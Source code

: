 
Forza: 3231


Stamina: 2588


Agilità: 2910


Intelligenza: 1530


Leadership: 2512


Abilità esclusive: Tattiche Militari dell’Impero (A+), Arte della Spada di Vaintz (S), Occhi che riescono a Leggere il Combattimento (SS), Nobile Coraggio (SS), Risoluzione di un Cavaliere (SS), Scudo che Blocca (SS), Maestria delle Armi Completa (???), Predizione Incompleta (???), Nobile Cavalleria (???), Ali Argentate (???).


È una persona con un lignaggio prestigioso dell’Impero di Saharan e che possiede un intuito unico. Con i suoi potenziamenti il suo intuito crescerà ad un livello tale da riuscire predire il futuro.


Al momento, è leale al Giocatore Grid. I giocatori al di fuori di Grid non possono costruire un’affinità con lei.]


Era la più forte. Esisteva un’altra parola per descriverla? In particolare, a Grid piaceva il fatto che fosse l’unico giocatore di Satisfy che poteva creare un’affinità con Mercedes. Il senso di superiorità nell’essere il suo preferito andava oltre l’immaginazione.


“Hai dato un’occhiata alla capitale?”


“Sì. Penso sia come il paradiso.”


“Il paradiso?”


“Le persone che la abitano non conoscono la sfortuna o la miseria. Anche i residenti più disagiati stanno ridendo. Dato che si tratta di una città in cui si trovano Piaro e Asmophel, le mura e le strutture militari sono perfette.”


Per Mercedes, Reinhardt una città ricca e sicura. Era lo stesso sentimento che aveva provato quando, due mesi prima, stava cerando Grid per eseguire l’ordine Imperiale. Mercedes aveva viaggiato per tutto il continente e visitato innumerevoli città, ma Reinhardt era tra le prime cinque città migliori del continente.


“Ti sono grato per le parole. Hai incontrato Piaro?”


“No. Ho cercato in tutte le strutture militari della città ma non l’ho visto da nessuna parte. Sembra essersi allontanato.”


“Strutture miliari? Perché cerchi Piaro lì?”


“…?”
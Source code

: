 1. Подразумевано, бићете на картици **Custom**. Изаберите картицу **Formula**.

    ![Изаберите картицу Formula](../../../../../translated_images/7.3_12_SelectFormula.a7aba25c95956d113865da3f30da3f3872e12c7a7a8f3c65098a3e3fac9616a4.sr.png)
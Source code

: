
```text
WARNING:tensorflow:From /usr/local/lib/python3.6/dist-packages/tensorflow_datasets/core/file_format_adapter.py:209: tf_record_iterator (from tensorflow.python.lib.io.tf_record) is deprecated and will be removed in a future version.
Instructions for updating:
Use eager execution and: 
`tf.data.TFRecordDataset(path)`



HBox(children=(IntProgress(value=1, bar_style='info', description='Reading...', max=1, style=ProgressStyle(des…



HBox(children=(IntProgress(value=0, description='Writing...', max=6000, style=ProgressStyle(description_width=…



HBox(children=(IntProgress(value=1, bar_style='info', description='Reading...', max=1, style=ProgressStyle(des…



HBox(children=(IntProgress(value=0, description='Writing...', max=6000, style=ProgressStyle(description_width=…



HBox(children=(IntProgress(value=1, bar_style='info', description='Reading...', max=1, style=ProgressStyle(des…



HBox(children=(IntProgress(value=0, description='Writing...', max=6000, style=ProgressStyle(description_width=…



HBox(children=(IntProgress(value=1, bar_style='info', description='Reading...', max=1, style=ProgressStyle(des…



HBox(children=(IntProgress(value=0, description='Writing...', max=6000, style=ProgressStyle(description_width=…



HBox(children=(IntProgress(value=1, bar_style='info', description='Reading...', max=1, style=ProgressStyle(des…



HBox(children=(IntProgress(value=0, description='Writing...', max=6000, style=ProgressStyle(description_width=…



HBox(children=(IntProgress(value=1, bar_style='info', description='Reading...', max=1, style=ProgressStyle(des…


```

▶ _Exercise details_
Given the data above, transcribe exactly the lines from the one containing "Penso sia come" down to the one containing "persone che la", and no others.

▶ _Response below_
“Sì. Penso sia come il paradiso.”


“Il paradiso?”


“Le persone che la abitano non conoscono la sfortuna o la miseria. Anche i residenti più disagiati stanno ridendo. Dato che si tratta di una città in cui si trovano Piaro e Asmophel, le mura e le strutture militari sono perfette.”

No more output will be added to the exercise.